____ Study material

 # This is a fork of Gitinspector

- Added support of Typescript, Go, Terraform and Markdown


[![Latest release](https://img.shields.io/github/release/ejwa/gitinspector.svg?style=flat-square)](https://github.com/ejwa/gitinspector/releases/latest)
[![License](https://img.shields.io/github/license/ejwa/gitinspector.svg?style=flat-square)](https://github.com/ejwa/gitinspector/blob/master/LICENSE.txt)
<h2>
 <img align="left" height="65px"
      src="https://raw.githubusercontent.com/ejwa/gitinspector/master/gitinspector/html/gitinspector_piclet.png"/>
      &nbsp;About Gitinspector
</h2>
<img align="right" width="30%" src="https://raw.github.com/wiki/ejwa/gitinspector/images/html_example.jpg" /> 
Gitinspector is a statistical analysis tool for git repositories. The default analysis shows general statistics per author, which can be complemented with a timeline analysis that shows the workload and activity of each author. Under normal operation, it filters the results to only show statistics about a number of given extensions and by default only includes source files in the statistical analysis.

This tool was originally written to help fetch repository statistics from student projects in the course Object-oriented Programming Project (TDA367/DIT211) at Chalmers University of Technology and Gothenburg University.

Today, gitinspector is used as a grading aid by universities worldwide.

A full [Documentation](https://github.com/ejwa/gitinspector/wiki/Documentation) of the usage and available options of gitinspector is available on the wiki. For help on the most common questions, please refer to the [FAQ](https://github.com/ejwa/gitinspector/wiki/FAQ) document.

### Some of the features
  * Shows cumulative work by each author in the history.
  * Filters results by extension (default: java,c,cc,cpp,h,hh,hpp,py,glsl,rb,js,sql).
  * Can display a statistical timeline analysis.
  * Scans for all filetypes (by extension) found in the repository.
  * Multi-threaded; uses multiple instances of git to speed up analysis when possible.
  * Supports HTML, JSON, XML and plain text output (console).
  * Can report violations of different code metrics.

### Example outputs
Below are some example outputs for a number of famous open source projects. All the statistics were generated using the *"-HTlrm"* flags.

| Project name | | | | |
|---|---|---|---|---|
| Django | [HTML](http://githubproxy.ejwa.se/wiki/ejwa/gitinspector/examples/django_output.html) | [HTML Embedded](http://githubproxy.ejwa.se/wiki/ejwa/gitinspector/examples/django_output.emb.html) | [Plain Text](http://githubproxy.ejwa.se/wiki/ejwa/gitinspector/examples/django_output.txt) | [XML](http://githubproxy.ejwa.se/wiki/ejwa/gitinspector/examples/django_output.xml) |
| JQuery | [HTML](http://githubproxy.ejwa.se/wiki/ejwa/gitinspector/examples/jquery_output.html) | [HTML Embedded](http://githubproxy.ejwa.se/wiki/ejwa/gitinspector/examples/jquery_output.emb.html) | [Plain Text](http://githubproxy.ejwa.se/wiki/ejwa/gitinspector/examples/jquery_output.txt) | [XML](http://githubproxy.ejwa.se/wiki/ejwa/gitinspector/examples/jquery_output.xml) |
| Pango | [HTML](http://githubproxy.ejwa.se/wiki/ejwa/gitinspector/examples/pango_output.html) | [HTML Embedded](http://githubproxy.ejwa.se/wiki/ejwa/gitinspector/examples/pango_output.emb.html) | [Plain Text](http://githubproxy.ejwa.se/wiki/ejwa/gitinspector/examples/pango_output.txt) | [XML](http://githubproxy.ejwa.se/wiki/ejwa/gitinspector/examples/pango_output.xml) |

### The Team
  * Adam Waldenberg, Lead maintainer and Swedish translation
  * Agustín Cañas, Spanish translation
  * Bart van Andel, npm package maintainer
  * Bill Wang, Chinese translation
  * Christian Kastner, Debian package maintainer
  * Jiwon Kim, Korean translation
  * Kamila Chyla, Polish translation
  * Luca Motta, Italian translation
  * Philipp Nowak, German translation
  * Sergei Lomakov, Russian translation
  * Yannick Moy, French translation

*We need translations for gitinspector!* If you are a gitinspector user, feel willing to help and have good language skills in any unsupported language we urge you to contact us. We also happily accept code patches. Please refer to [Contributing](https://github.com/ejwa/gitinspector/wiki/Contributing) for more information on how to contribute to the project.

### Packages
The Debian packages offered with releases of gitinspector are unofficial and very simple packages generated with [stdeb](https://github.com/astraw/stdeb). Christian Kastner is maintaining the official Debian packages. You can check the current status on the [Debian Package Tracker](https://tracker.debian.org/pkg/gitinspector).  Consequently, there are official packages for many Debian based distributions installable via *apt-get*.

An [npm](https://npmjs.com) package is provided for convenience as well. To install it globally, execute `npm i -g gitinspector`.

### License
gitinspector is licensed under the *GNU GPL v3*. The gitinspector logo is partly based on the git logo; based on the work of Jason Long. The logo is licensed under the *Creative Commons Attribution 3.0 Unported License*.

________
____ Study material

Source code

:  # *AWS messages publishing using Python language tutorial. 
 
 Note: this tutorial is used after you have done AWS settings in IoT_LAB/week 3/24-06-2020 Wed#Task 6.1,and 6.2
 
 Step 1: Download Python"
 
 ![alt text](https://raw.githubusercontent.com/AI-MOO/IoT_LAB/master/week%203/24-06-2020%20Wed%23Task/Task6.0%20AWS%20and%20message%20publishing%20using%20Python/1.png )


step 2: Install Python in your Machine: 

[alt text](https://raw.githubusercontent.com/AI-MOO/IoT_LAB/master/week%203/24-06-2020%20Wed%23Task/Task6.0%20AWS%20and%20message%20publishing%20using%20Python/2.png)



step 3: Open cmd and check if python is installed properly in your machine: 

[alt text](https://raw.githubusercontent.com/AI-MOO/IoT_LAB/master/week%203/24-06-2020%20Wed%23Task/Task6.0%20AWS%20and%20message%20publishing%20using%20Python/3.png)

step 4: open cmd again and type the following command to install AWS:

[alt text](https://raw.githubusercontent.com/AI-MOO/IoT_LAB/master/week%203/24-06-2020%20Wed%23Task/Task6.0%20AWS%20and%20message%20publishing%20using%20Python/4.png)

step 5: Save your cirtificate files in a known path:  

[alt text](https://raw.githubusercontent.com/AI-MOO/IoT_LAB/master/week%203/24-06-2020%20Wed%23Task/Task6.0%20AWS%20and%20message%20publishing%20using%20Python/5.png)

________
____ Study material

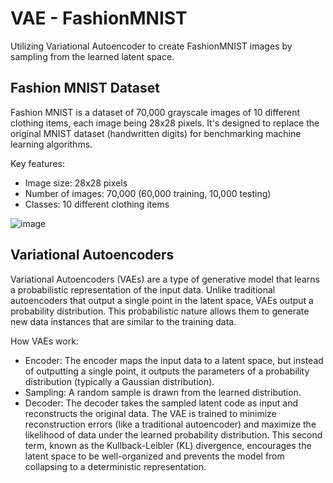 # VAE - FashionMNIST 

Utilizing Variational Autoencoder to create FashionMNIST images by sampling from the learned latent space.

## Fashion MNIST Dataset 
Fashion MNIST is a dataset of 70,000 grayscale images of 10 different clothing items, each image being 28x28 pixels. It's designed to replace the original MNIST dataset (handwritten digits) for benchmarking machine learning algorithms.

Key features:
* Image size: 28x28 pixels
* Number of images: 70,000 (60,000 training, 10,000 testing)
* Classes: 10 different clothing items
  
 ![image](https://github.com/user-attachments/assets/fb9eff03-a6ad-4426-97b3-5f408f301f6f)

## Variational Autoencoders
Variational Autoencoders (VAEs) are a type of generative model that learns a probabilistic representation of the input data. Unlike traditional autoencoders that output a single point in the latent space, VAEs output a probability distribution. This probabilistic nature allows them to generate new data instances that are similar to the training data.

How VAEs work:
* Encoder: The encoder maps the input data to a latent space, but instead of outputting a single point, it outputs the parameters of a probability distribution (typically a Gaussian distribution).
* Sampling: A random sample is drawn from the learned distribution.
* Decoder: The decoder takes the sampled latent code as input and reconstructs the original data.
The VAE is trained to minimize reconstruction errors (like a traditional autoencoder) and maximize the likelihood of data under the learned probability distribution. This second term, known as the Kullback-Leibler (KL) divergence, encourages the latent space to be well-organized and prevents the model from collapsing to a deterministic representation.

________

» Problem to solve
Determine how many lines in the data include "maintainer", and let the answer be that number alone.

» Written response
3